Work required
Exact copy, no pictures: restate each entry below word for word.

(Dataset entries)
* * *
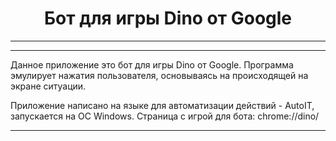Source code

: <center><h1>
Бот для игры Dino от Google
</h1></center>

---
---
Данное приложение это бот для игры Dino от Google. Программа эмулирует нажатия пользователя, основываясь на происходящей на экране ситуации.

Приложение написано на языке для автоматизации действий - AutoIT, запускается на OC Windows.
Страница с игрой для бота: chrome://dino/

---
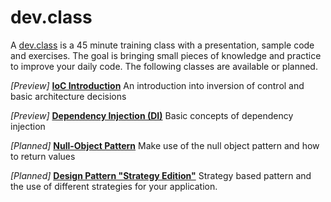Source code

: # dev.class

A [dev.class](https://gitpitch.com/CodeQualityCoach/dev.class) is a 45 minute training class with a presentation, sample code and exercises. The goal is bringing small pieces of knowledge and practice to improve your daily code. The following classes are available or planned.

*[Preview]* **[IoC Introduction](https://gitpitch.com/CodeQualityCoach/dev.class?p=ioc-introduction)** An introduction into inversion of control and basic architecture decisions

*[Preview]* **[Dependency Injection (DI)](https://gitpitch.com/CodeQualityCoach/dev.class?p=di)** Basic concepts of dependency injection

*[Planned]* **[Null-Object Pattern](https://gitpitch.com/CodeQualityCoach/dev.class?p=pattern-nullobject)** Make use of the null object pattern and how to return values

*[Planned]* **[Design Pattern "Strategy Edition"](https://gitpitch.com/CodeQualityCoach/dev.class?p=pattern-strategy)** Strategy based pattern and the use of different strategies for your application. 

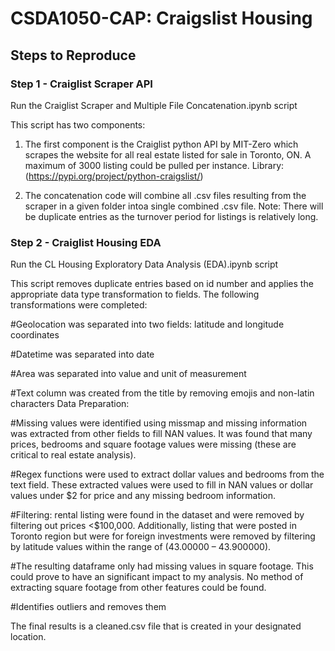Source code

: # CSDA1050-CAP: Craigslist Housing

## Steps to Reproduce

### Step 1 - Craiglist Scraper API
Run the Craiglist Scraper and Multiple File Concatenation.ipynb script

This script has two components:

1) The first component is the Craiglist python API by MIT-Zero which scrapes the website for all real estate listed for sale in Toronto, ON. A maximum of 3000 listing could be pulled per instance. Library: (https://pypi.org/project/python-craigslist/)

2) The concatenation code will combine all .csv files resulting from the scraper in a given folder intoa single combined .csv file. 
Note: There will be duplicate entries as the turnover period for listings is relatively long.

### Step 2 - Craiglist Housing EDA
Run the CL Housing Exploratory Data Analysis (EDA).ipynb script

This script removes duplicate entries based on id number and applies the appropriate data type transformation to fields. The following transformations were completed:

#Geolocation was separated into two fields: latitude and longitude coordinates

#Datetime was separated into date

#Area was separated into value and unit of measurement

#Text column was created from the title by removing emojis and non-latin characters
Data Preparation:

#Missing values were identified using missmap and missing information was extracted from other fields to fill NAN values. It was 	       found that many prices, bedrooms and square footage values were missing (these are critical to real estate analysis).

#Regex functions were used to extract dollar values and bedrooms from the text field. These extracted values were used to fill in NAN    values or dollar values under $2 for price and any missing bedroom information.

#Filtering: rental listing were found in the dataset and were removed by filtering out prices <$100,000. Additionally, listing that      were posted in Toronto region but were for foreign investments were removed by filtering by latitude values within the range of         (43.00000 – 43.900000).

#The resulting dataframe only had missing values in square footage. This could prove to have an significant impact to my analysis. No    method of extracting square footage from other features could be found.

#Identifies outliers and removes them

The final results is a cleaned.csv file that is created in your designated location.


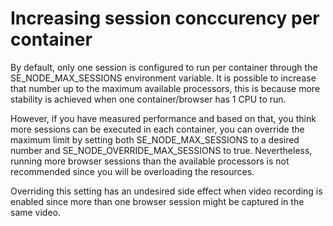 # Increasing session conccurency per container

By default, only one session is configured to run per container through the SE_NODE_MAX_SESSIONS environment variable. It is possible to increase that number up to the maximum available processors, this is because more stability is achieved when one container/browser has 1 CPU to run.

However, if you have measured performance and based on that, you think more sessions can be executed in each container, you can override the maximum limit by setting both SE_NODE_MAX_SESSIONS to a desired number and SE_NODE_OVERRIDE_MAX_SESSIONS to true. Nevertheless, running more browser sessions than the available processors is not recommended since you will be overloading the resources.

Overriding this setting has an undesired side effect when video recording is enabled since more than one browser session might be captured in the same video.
* * *
Problem solution
Source code

: <center><h1>
Бот для игры Dino от Google
</h1></center>

---
---
Данное приложение это бот для игры Dino от Google. Программа эмулирует нажатия пользователя, основываясь на происходящей на экране ситуации.

Приложение написано на языке для автоматизации действий - AutoIT, запускается на OC Windows.
Страница с игрой для бота: chrome://dino/

---
Source code

: # dev.class

A [dev.class](https://gitpitch.com/CodeQualityCoach/dev.class) is a 45 minute training class with a presentation, sample code and exercises. The goal is bringing small pieces of knowledge and practice to improve your daily code. The following classes are available or planned.

*[Preview]* **[IoC Introduction](https://gitpitch.com/CodeQualityCoach/dev.class?p=ioc-introduction)** An introduction into inversion of control and basic architecture decisions

*[Preview]* **[Dependency Injection (DI)](https://gitpitch.com/CodeQualityCoach/dev.class?p=di)** Basic concepts of dependency injection

*[Planned]* **[Null-Object Pattern](https://gitpitch.com/CodeQualityCoach/dev.class?p=pattern-nullobject)** Make use of the null object pattern and how to return values

*[Planned]* **[Design Pattern "Strategy Edition"](https://gitpitch.com/CodeQualityCoach/dev.class?p=pattern-strategy)** Strategy based pattern and the use of different strategies for your application. 

Source code

: # CSDA1050-CAP: Craigslist Housing

## Steps to Reproduce

### Step 1 - Craiglist Scraper API
Run the Craiglist Scraper and Multiple File Concatenation.ipynb script

This script has two components:

1) The first component is the Craiglist python API by MIT-Zero which scrapes the website for all real estate listed for sale in Toronto, ON. A maximum of 3000 listing could be pulled per instance. Library: (https://pypi.org/project/python-craigslist/)

2) The concatenation code will combine all .csv files resulting from the scraper in a given folder intoa single combined .csv file. 
Note: There will be duplicate entries as the turnover period for listings is relatively long.

### Step 2 - Craiglist Housing EDA
Run the CL Housing Exploratory Data Analysis (EDA).ipynb script

This script removes duplicate entries based on id number and applies the appropriate data type transformation to fields. The following transformations were completed:

#Geolocation was separated into two fields: latitude and longitude coordinates

#Datetime was separated into date

#Area was separated into value and unit of measurement

#Text column was created from the title by removing emojis and non-latin characters
Data Preparation:

#Missing values were identified using missmap and missing information was extracted from other fields to fill NAN values. It was 	       found that many prices, bedrooms and square footage values were missing (these are critical to real estate analysis).

#Regex functions were used to extract dollar values and bedrooms from the text field. These extracted values were used to fill in NAN    values or dollar values under $2 for price and any missing bedroom information.

#Filtering: rental listing were found in the dataset and were removed by filtering out prices <$100,000. Additionally, listing that      were posted in Toronto region but were for foreign investments were removed by filtering by latitude values within the range of         (43.00000 – 43.900000).

#The resulting dataframe only had missing values in square footage. This could prove to have an significant impact to my analysis. No    method of extracting square footage from other features could be found.

#Identifies outliers and removes them

The final results is a cleaned.csv file that is created in your designated location.


 # Increasing session conccurency per container

By default, only one session is configured to run per container through the SE_NODE_MAX_SESSIONS environment variable. It is possible to increase that number up to the maximum available processors, this is because more stability is achieved when one container/browser has 1 CPU to run.

However, if you have measured performance and based on that, you think more sessions can be executed in each container, you can override the maximum limit by setting both SE_NODE_MAX_SESSIONS to a desired number and SE_NODE_OVERRIDE_MAX_SESSIONS to true. Nevertheless, running more browser sessions than the available processors is not recommended since you will be overloading the resources.

Overriding this setting has an undesired side effect when video recording is enabled since more than one browser session might be captured in the same video.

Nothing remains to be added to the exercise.